1 Introdução
A idéia de fé é relativamente estrangeira
em relação à civilização helênica, em seu período clássico – ao menos, no que
se refere à sua autocompreensão teórica1.
Isto, porém, não significa que a realidade o seja, uma vez que a sua
experiência radica nas raízes mais profundas do ser humano, para além de
quaisquer quadrantes culturais, e talvez mesmo até onde ela pareça estar
ausente.
Em contrapartida, a reflexão da
civilização cristã, gestada e nutrida no berço da latinidade, desde sempre
acolheu a fé com centralidade, na tentativa de justificá-la tanto perante a
tradição cultural secular, quanto em face das demais religiões já vigentes nas
latitudes sobre as quais incidiu a pregação do Evangelho.
Esta diferença visceral de perspectiva
impermite a tentativa de postular, como problema para uma investigação
histórico-crítica, a questão das relações entre fé e razão nos mundos helênico
e cristão.

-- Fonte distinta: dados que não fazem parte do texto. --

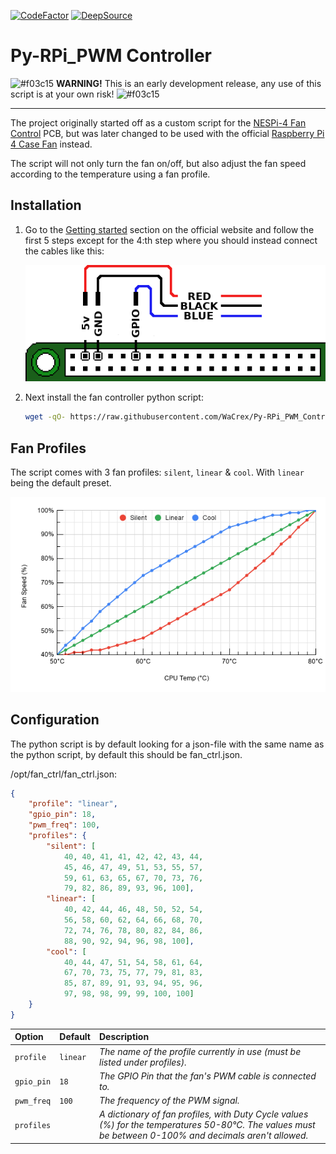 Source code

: [![CodeFactor](https://www.codefactor.io/repository/github/wacrex/py-rpi_pwm_controller/badge)](https://www.codefactor.io/repository/github/wacrex/py-rpi_pwm_controller) [![DeepSource](https://deepsource.io/gh/WaCrex/Py-RPi_PWM_Controller.svg/?label=active+issues&show_trend=true)](https://deepsource.io/gh/WaCrex/Py-RPi_PWM_Controller/?ref=repository-badge)

# Py-RPi_PWM Controller

![#f03c15](https://via.placeholder.com/15/f03c15/000000?text=+) __WARNING!__ This is an early development release, any use of this script is at your own risk! ![#f03c15](https://via.placeholder.com/15/f03c15/000000?text=+)

---

The project originally started off as a custom script for the [NESPi-4 Fan Control](https://mini-mods.com/product/nespi-4-fan-control/) PCB,
but was later changed to be used with the official [Raspberry Pi 4 Case Fan](https://www.raspberrypi.org/products/raspberry-pi-4-case-fan/) instead.

The script will not only turn the fan on/off, but also adjust the fan speed according to the temperature using a fan profile.

## Installation

1. Go to the [Getting started](https://www.raspberrypi.org/products/raspberry-pi-4-case-fan/) section on the official website and follow the first 5 steps except for the 4:th step where you should instead connect the cables like this:

   ![Fan Pinout](pinout.png)

2. Next install the fan controller python script:

   ```bash
   wget -qO- https://raw.githubusercontent.com/WaCrex/Py-RPi_PWM_Controller/master/install.sh | sudo bash -
   ```

## Fan Profiles

The script comes with 3 fan profiles: `silent`, `linear` & `cool`. With `linear` being the default preset.

![Fan Profiles](fan_profiles.png)

## Configuration

The python script is by default looking for a json-file with the same name as the python script, by default this should be fan_ctrl.json.

/opt/fan_ctrl/fan_ctrl.json:

```json
{
    "profile": "linear",
    "gpio_pin": 18,
    "pwm_freq": 100,
    "profiles": {
        "silent": [
            40, 40, 41, 41, 42, 42, 43, 44,
            45, 46, 47, 49, 51, 53, 55, 57,
            59, 61, 63, 65, 67, 70, 73, 76,
            79, 82, 86, 89, 93, 96, 100],
        "linear": [
            40, 42, 44, 46, 48, 50, 52, 54,
            56, 58, 60, 62, 64, 66, 68, 70,
            72, 74, 76, 78, 80, 82, 84, 86,
            88, 90, 92, 94, 96, 98, 100],
        "cool": [
            40, 44, 47, 51, 54, 58, 61, 64,
            67, 70, 73, 75, 77, 79, 81, 83,
            85, 87, 89, 91, 93, 94, 95, 96,
            97, 98, 98, 99, 99, 100, 100]
    }
}
```

|Option|Default|Description|
|:-|:-|:-|
|`profile`|`linear`|*The name of the profile currently in use (must be listed under profiles).*|
|`gpio_pin`|`18`|*The GPIO Pin that the fan's PWM cable is connected to.*|
|`pwm_freq`|`100`|*The frequency of the PWM signal.*|
|`profiles`||*A dictionary of fan profiles, with Duty Cycle values (%) for the temperatures 50-80°C. The values must be between 0-100% and decimals aren't allowed.*|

No entanto, um simples recuo de um passo desvenda um denominador
comum, uma mesma crisis a perpassar os séculos de fundação dos
dois horizontes civilizatórios: o problema da relação entre pensamento
religioso e pensamento filosófico. Isto sim, constituiu perplexidade comum a um
e outro, e quiçá conglobe a própria Modernidade tão pretensamente secular e
profana e – por que não? –, a caleidoscópica Pós-Modernidade.
Nos gregos, o aludido problema foi
luminarmente expresso na parêmia mythos
x logos2,
ao passo que, para os cristãos, o mesmo se corporifica na distinção entre fé e razão. As interpretações
simplistas tendem a reduzir um dos lados ao outro, ou então identificá-los pólo
a pólo. Ainda que tais hipóteses não sejam necessariamente falsas (uma vez que
podem ter, de fato, se materializado em determinado tempo e lugar, em algum
filósofo, seita ou nação), também não são aprioristicamente veradeiras, e nem
frequentes: as quatro noções (e suas respectivas realidades) constituem um
quadrado "mágico", a desafiar a compreensão dos sábios.
Por isto, o presente estudo buscará
efetuar um breve apontamento do gigantesco problema da relação entre religião e
filosofia, na Hélade e na Catolicidade, tomando por exemplo e fio condutor as
transições de Platão a Agostinho e de Aristóteles a Aquino. Para tanto, porém,
fará o contraponto a partir dos textos dos dois pensadores cristãos, tentando
identificar remanescências e mudanças nas opiniões destes em relação aos seus
predecessores e inspiradores no tocante às quatro noções indicadas. Servirão
como parâmetro os opúsculos Sobre
a Natureza do Bem, de
Agostinho, e Sobre a
Eternidade do Mundo, de Aquino.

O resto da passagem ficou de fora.